| Exercise objective |
Set down each record that follows exactly. Drop the images.

Rendered images with source text

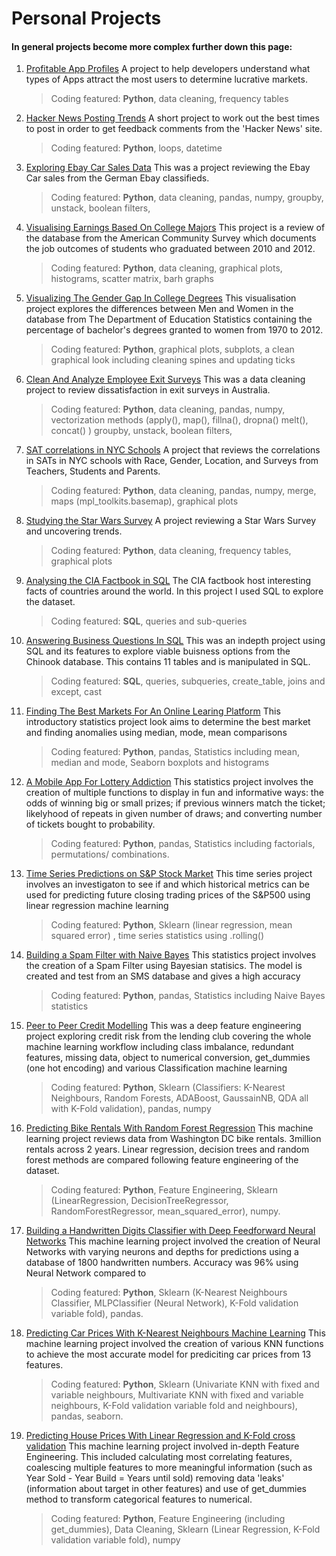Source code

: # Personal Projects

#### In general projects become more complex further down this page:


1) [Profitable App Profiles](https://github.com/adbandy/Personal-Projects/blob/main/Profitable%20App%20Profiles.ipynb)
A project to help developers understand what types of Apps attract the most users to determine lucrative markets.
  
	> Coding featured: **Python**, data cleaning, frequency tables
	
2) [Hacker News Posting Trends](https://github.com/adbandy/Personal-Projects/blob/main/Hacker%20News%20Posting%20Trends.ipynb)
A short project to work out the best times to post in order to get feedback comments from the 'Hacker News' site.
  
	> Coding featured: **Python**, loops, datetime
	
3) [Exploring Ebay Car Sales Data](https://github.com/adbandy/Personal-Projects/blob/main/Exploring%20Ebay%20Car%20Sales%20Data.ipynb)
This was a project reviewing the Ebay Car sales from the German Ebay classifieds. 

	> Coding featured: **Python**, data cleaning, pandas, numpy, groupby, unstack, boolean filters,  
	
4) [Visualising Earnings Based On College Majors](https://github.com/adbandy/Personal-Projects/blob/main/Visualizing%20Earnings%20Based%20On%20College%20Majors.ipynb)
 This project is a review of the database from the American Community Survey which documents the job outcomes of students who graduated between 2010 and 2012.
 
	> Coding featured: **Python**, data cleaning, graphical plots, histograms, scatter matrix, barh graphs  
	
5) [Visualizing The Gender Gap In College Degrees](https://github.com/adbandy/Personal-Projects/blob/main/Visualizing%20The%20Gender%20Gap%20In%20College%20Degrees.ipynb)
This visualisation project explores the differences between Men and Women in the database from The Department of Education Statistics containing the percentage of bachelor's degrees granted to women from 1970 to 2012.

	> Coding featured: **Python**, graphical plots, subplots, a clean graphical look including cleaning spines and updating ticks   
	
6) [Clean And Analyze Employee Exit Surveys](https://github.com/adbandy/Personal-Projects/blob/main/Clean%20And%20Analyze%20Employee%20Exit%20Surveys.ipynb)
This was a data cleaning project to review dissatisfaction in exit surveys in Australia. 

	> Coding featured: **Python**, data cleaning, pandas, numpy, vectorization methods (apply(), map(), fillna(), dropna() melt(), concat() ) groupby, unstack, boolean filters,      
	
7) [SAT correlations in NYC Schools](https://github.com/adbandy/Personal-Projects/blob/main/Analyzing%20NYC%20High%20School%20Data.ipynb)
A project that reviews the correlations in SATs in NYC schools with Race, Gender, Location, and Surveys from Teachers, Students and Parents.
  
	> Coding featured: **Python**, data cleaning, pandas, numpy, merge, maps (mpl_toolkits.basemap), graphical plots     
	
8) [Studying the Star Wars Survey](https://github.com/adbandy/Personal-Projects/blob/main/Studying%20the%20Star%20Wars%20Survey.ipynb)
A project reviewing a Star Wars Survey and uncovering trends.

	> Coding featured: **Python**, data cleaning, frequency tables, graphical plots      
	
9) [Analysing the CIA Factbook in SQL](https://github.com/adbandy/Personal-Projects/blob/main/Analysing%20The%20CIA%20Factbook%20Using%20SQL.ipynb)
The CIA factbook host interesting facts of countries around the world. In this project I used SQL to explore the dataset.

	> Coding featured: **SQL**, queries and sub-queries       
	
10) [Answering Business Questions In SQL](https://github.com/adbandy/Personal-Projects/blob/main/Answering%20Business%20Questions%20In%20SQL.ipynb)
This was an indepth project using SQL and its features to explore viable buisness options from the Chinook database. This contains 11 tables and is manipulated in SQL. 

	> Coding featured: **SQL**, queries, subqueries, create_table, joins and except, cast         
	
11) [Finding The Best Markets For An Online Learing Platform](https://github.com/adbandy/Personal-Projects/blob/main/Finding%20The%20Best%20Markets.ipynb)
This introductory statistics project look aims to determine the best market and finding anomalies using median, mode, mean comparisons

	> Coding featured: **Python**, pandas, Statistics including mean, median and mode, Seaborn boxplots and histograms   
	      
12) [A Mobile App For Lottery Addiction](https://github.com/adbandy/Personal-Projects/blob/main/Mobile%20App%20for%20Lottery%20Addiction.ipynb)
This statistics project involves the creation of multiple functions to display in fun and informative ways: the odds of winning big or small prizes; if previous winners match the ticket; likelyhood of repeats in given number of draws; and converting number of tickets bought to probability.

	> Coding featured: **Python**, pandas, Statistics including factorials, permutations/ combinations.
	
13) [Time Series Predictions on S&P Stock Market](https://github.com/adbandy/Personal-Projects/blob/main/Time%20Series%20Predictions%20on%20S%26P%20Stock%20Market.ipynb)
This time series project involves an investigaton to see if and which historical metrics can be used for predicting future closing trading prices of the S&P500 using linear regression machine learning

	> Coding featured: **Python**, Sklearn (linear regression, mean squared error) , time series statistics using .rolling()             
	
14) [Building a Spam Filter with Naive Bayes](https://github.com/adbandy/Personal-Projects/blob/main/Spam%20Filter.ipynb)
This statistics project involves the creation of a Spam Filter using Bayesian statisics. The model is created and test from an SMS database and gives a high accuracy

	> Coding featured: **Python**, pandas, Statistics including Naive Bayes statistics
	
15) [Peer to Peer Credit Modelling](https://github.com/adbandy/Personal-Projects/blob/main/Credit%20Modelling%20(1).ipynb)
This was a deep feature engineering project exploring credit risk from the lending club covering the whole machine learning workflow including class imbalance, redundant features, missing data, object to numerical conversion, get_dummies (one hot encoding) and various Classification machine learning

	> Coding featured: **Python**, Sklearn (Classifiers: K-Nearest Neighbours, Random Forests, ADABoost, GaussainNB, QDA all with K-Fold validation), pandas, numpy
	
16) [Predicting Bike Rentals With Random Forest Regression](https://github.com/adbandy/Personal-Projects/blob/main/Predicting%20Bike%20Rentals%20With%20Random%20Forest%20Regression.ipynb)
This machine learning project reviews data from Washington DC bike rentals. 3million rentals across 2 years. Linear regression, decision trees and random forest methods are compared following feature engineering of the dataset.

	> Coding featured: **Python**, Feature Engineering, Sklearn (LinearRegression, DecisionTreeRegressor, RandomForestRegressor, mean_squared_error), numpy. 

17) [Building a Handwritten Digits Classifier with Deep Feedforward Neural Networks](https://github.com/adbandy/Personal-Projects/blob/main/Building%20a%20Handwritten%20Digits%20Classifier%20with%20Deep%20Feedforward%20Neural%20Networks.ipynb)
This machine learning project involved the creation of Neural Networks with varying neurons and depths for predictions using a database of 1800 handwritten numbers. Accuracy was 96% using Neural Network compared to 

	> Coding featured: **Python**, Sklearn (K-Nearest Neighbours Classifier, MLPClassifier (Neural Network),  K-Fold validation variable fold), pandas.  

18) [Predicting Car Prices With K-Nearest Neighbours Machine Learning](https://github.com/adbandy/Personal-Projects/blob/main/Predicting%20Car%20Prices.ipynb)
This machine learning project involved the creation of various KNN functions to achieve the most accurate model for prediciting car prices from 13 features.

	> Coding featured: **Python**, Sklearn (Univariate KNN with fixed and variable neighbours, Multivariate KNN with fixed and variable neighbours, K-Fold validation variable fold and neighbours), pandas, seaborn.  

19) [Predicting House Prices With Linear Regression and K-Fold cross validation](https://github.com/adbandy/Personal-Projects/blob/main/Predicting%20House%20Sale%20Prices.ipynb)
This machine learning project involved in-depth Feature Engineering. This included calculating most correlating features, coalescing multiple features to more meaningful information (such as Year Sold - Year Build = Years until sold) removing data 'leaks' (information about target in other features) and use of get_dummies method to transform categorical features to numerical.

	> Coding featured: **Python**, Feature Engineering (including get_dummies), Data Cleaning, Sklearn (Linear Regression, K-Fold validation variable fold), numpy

| Solution to the problem |
Source code

: # Personal Projects

#### In general projects become more complex further down this page:


1) [Profitable App Profiles](https://github.com/adbandy/Personal-Projects/blob/main/Profitable%20App%20Profiles.ipynb)
A project to help developers understand what types of Apps attract the most users to determine lucrative markets.
  
	> Coding featured: **Python**, data cleaning, frequency tables
	
2) [Hacker News Posting Trends](https://github.com/adbandy/Personal-Projects/blob/main/Hacker%20News%20Posting%20Trends.ipynb)
A short project to work out the best times to post in order to get feedback comments from the 'Hacker News' site.
  
	> Coding featured: **Python**, loops, datetime
	
3) [Exploring Ebay Car Sales Data](https://github.com/adbandy/Personal-Projects/blob/main/Exploring%20Ebay%20Car%20Sales%20Data.ipynb)
This was a project reviewing the Ebay Car sales from the German Ebay classifieds. 

	> Coding featured: **Python**, data cleaning, pandas, numpy, groupby, unstack, boolean filters,  
	
4) [Visualising Earnings Based On College Majors](https://github.com/adbandy/Personal-Projects/blob/main/Visualizing%20Earnings%20Based%20On%20College%20Majors.ipynb)
 This project is a review of the database from the American Community Survey which documents the job outcomes of students who graduated between 2010 and 2012.
 
	> Coding featured: **Python**, data cleaning, graphical plots, histograms, scatter matrix, barh graphs  
	
5) [Visualizing The Gender Gap In College Degrees](https://github.com/adbandy/Personal-Projects/blob/main/Visualizing%20The%20Gender%20Gap%20In%20College%20Degrees.ipynb)
This visualisation project explores the differences between Men and Women in the database from The Department of Education Statistics containing the percentage of bachelor's degrees granted to women from 1970 to 2012.

	> Coding featured: **Python**, graphical plots, subplots, a clean graphical look including cleaning spines and updating ticks   
	
6) [Clean And Analyze Employee Exit Surveys](https://github.com/adbandy/Personal-Projects/blob/main/Clean%20And%20Analyze%20Employee%20Exit%20Surveys.ipynb)
This was a data cleaning project to review dissatisfaction in exit surveys in Australia. 

	> Coding featured: **Python**, data cleaning, pandas, numpy, vectorization methods (apply(), map(), fillna(), dropna() melt(), concat() ) groupby, unstack, boolean filters,      
	
7) [SAT correlations in NYC Schools](https://github.com/adbandy/Personal-Projects/blob/main/Analyzing%20NYC%20High%20School%20Data.ipynb)
A project that reviews the correlations in SATs in NYC schools with Race, Gender, Location, and Surveys from Teachers, Students and Parents.
  
	> Coding featured: **Python**, data cleaning, pandas, numpy, merge, maps (mpl_toolkits.basemap), graphical plots     
	
8) [Studying the Star Wars Survey](https://github.com/adbandy/Personal-Projects/blob/main/Studying%20the%20Star%20Wars%20Survey.ipynb)
A project reviewing a Star Wars Survey and uncovering trends.

	> Coding featured: **Python**, data cleaning, frequency tables, graphical plots      
	
9) [Analysing the CIA Factbook in SQL](https://github.com/adbandy/Personal-Projects/blob/main/Analysing%20The%20CIA%20Factbook%20Using%20SQL.ipynb)
The CIA factbook host interesting facts of countries around the world. In this project I used SQL to explore the dataset.

	> Coding featured: **SQL**, queries and sub-queries       
	
10) [Answering Business Questions In SQL](https://github.com/adbandy/Personal-Projects/blob/main/Answering%20Business%20Questions%20In%20SQL.ipynb)
This was an indepth project using SQL and its features to explore viable buisness options from the Chinook database. This contains 11 tables and is manipulated in SQL. 

	> Coding featured: **SQL**, queries, subqueries, create_table, joins and except, cast         
	
11) [Finding The Best Markets For An Online Learing Platform](https://github.com/adbandy/Personal-Projects/blob/main/Finding%20The%20Best%20Markets.ipynb)
This introductory statistics project look aims to determine the best market and finding anomalies using median, mode, mean comparisons

	> Coding featured: **Python**, pandas, Statistics including mean, median and mode, Seaborn boxplots and histograms   
	      
12) [A Mobile App For Lottery Addiction](https://github.com/adbandy/Personal-Projects/blob/main/Mobile%20App%20for%20Lottery%20Addiction.ipynb)
This statistics project involves the creation of multiple functions to display in fun and informative ways: the odds of winning big or small prizes; if previous winners match the ticket; likelyhood of repeats in given number of draws; and converting number of tickets bought to probability.

	> Coding featured: **Python**, pandas, Statistics including factorials, permutations/ combinations.
	
13) [Time Series Predictions on S&P Stock Market](https://github.com/adbandy/Personal-Projects/blob/main/Time%20Series%20Predictions%20on%20S%26P%20Stock%20Market.ipynb)
This time series project involves an investigaton to see if and which historical metrics can be used for predicting future closing trading prices of the S&P500 using linear regression machine learning

	> Coding featured: **Python**, Sklearn (linear regression, mean squared error) , time series statistics using .rolling()             
	
14) [Building a Spam Filter with Naive Bayes](https://github.com/adbandy/Personal-Projects/blob/main/Spam%20Filter.ipynb)
This statistics project involves the creation of a Spam Filter using Bayesian statisics. The model is created and test from an SMS database and gives a high accuracy

	> Coding featured: **Python**, pandas, Statistics including Naive Bayes statistics
	
15) [Peer to Peer Credit Modelling](https://github.com/adbandy/Personal-Projects/blob/main/Credit%20Modelling%20(1).ipynb)
This was a deep feature engineering project exploring credit risk from the lending club covering the whole machine learning workflow including class imbalance, redundant features, missing data, object to numerical conversion, get_dummies (one hot encoding) and various Classification machine learning

	> Coding featured: **Python**, Sklearn (Classifiers: K-Nearest Neighbours, Random Forests, ADABoost, GaussainNB, QDA all with K-Fold validation), pandas, numpy
	
16) [Predicting Bike Rentals With Random Forest Regression](https://github.com/adbandy/Personal-Projects/blob/main/Predicting%20Bike%20Rentals%20With%20Random%20Forest%20Regression.ipynb)
This machine learning project reviews data from Washington DC bike rentals. 3million rentals across 2 years. Linear regression, decision trees and random forest methods are compared following feature engineering of the dataset.

	> Coding featured: **Python**, Feature Engineering, Sklearn (LinearRegression, DecisionTreeRegressor, RandomForestRegressor, mean_squared_error), numpy. 

17) [Building a Handwritten Digits Classifier with Deep Feedforward Neural Networks](https://github.com/adbandy/Personal-Projects/blob/main/Building%20a%20Handwritten%20Digits%20Classifier%20with%20Deep%20Feedforward%20Neural%20Networks.ipynb)
This machine learning project involved the creation of Neural Networks with varying neurons and depths for predictions using a database of 1800 handwritten numbers. Accuracy was 96% using Neural Network compared to 

	> Coding featured: **Python**, Sklearn (K-Nearest Neighbours Classifier, MLPClassifier (Neural Network),  K-Fold validation variable fold), pandas.  

18) [Predicting Car Prices With K-Nearest Neighbours Machine Learning](https://github.com/adbandy/Personal-Projects/blob/main/Predicting%20Car%20Prices.ipynb)
This machine learning project involved the creation of various KNN functions to achieve the most accurate model for prediciting car prices from 13 features.

	> Coding featured: **Python**, Sklearn (Univariate KNN with fixed and variable neighbours, Multivariate KNN with fixed and variable neighbours, K-Fold validation variable fold and neighbours), pandas, seaborn.  

19) [Predicting House Prices With Linear Regression and K-Fold cross validation](https://github.com/adbandy/Personal-Projects/blob/main/Predicting%20House%20Sale%20Prices.ipynb)
This machine learning project involved in-depth Feature Engineering. This included calculating most correlating features, coalescing multiple features to more meaningful information (such as Year Sold - Year Build = Years until sold) removing data 'leaks' (information about target in other features) and use of get_dummies method to transform categorical features to numerical.

	> Coding featured: **Python**, Feature Engineering (including get_dummies), Data Cleaning, Sklearn (Linear Regression, K-Fold validation variable fold), numpy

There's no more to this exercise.